Deep facial expressions recognition using Opencv and Tensorflow. Recognizing facial expressions from images or camera stream

License: GNU General Public License v3.0

Python 100.00%

cnn cnn-classification machine-learning deep-learning facial-expression-recognition facial-landmarks tflearn tensorflow fer2013 opencv python hog-features images image-classification

facial-expression-recognition-using-cnn's Introduction

Facial expression recognition using CNN in Tensorflow

Using a Convolutional Neural Network (CNN) to recognize facial expressions from images or video/camera stream.

1. Motivation

2. Why is Fer2013 challenging?

3. Classification results

4. How to use?

Install the dependeciens
Download and prepare the data
Train the model
Optimize the hyperparameters
Evaluate a trained model
Recognizing facial expressions from an image file
Recognizing facial expressions in real time from video/camera

5. Contributing

1. Motivation

The goal is to get a quick baseline to compare if the CNN architecture performs better when it uses only the raw pixels of images for training, or if it's better to feed some extra information to the CNN (such as face landmarks or HOG features). The results show that the extra information helps the CNN to perform better.

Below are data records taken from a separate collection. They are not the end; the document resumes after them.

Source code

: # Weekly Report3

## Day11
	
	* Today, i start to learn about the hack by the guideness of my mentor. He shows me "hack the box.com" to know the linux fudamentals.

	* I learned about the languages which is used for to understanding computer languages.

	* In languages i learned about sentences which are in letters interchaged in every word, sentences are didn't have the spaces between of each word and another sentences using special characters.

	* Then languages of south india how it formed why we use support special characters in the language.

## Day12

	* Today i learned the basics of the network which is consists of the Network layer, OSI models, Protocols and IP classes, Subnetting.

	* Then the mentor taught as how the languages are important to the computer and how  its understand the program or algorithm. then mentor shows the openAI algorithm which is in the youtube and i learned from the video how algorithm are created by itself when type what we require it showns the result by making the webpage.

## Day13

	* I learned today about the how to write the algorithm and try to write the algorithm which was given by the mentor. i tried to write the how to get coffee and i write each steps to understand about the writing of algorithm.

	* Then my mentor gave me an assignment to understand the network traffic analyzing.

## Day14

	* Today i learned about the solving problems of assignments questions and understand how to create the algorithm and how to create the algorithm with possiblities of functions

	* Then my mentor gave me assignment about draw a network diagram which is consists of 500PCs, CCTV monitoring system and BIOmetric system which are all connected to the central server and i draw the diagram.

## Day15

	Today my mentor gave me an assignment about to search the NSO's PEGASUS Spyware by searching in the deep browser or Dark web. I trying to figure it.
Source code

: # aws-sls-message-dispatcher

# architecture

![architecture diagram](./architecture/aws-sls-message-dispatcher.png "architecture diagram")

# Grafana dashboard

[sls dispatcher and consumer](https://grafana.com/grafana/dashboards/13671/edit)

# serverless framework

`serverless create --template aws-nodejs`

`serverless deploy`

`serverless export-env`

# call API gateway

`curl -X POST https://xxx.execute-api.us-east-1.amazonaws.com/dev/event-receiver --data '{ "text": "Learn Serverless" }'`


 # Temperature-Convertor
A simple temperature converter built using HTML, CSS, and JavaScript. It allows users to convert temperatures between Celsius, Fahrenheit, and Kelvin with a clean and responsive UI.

To train the model, we used Fer2013 datset that contains 30,000 images of facial expressions grouped in seven categories: Angry, Disgust, Fear, Happy, Sad, Surprise and Neutral.

The faces are first detected using opencv, then we extract the face landmarks using dlib. We also extracted the HOG features and we input the raw image data with the face landmarks+hog into a convolutional neural network.

For our experiments, we used 2 CNN models:

2. Why is Fer2013 challenging?

Fer2013 is a challenging dataset. The images are not aligned and some of them are uncorrectly labeled as we can see from the following images. Moreover, some samples do not contain faces.

This makes the classification harder because the model have to generalize well and be robust to incorrect data. The best accuracy results obtained on this dataset, as far as I know, is 75.2% described in this paper: [Facial Expression Recognition using Convolutional Neural Networks: State of the Art, Pramerdorfer & al. 2016]

3. Classification Results (training on 5 expressions)

Experiments	SVM	Model A	Model B	Difference
CNN (on raw pixels)	-----	72.4%	73.5%	+1.1%
CNN + Face landmarks	46.9%	73.5%	74.4%	+0.9%
CNN + Face landmarks + HOG	55.0%	68.7%	73.2%	+4.5%
CNN + Face landmarks + HOG + sliding window	59.4%	71.4%	75.1%	+3.7%

As expected:

The CNN models gives better results than the SVM (You can find the code for the SVM implmentation in the following repository: Facial Expressions Recognition using SVM)
Combining more features such as Face Landmarks and HOG, improves slightly the accuray.
Since the CNN Model B uses deep convolutions, it gives better results on all experiments (up to 4.5%).

It's interesting to note that using HOG features in the CNN Model A decreased the results compared to using only the RAW data. This may be caused by an overfitting or a failure to extract the coorelation between the information.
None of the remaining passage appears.